Przeglądarki WWW

Chcą kupić przeglądarkę Google Chrome. Położyli na stole 35 miliardów dolarów

przeczytasz w 2 min.

To może być jeden z najgłośniejszych transferów w historii branży technologicznej. O ile do niego dojdzie, bo póki co nic nie jest przesądzone.

Firma Perplexity, odpowiedzialna za odpowiadarkę AI o tej samej nazwie, złożyła Google’owi ofertę kupna przeglądarki Chrome. Jak donosi Reuters, startup położył na stół 34,5 mld dol. uzyskanych od zewnętrznych inwestorów. 

Jest tylko jeden problem. Google tak naprawdę w ogóle nie jest zainteresowany sprzedażą. 

Sprzedaż przeglądarki Chrome. Amerykański rząd jest za, ale Google niekoniecznie

Wspomniana oferta to pokłosie postępowania antymonopolowego, które toczy się przeciwko Google’owi w Stanach Zjednoczonych. Jednym z postulatów Departamentu Sprawiedliwości USA jest przymusowa sprzedaż przeglądarki Chrome, co miałoby zwiększyć konkurencyjność na rynku wyszukiwarek i reklamy internetowej. 

Jak wynika z danych StatCountera, w lipcu 2025 Chrome kontrolował blisko 70 proc. rynku przeglądarek desktopowych oraz przeszło 67 proc. mobilnych. Liczba użytkowników szacowana jest na 3,5 mld. 

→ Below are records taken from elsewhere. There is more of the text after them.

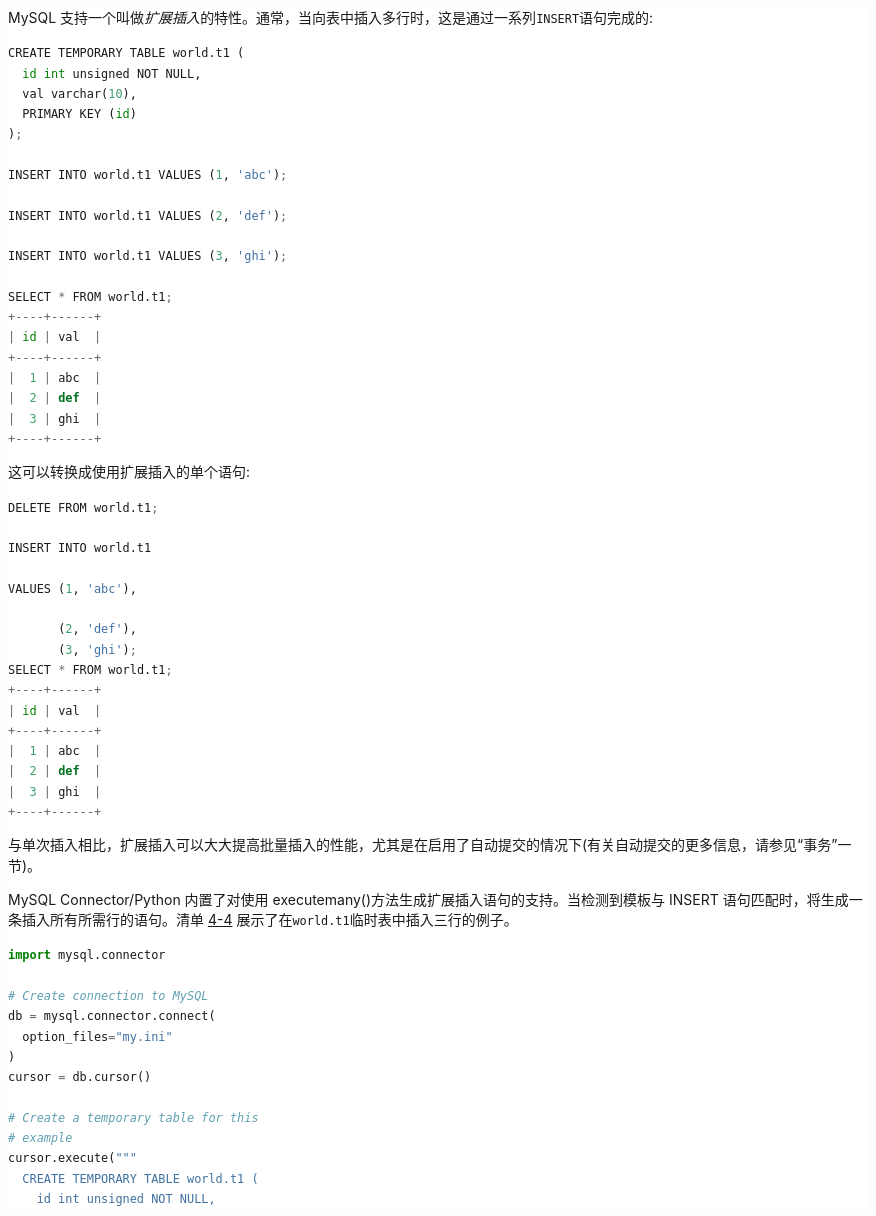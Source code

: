 MySQL 支持一个叫做*扩展插入*的特性。通常，当向表中插入多行时，这是通过一系列`INSERT`语句完成的:

```py
CREATE TEMPORARY TABLE world.t1 (
  id int unsigned NOT NULL,
  val varchar(10),
  PRIMARY KEY (id)
);

INSERT INTO world.t1 VALUES (1, 'abc');

INSERT INTO world.t1 VALUES (2, 'def');

INSERT INTO world.t1 VALUES (3, 'ghi');

SELECT * FROM world.t1;
+----+------+
| id | val  |
+----+------+
|  1 | abc  |
|  2 | def  |
|  3 | ghi  |
+----+------+

```

这可以转换成使用扩展插入的单个语句:

```py
DELETE FROM world.t1;

INSERT INTO world.t1

VALUES (1, 'abc'),

       (2, 'def'),
       (3, 'ghi');
SELECT * FROM world.t1;
+----+------+
| id | val  |
+----+------+
|  1 | abc  |
|  2 | def  |
|  3 | ghi  |
+----+------+

```

与单次插入相比，扩展插入可以大大提高批量插入的性能，尤其是在启用了自动提交的情况下(有关自动提交的更多信息，请参见“事务”一节)。

MySQL Connector/Python 内置了对使用 executemany()方法生成扩展插入语句的支持。当检测到模板与 INSERT 语句匹配时，将生成一条插入所有所需行的语句。清单 [4-4](#Par53) 展示了在`world.t1`临时表中插入三行的例子。

```py
import mysql.connector

# Create connection to MySQL
db = mysql.connector.connect(
  option_files="my.ini"
)
cursor = db.cursor()

# Create a temporary table for this
# example
cursor.execute("""
  CREATE TEMPORARY TABLE world.t1 (
    id int unsigned NOT NULL,
```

Perplexity deklaruje, że po ewentualnym przejęciu zainwestuje w Chrome’a 3 mld dol. w ciągu pierwszych dwóch lat, będzie dalej rozwijać otwartoźródłowy projekt Chromium, nie zmieni domyślnej wyszukiwarki oraz zaoferuje pracę “znacznej części” zespołu odpowiedzialnego za rozwój przeglądarki. 

Warto odnotować, że w lipcu Perplexity wypuściło własną przeglądarkę o nazwie Comet. Ta bazuje na Chromium, ale została ściśle zintegrowana ze sztuczną inteligencją, która odpowiada za automatyczne nawigowanie po stronach internetowych i wypełnianie formularzy.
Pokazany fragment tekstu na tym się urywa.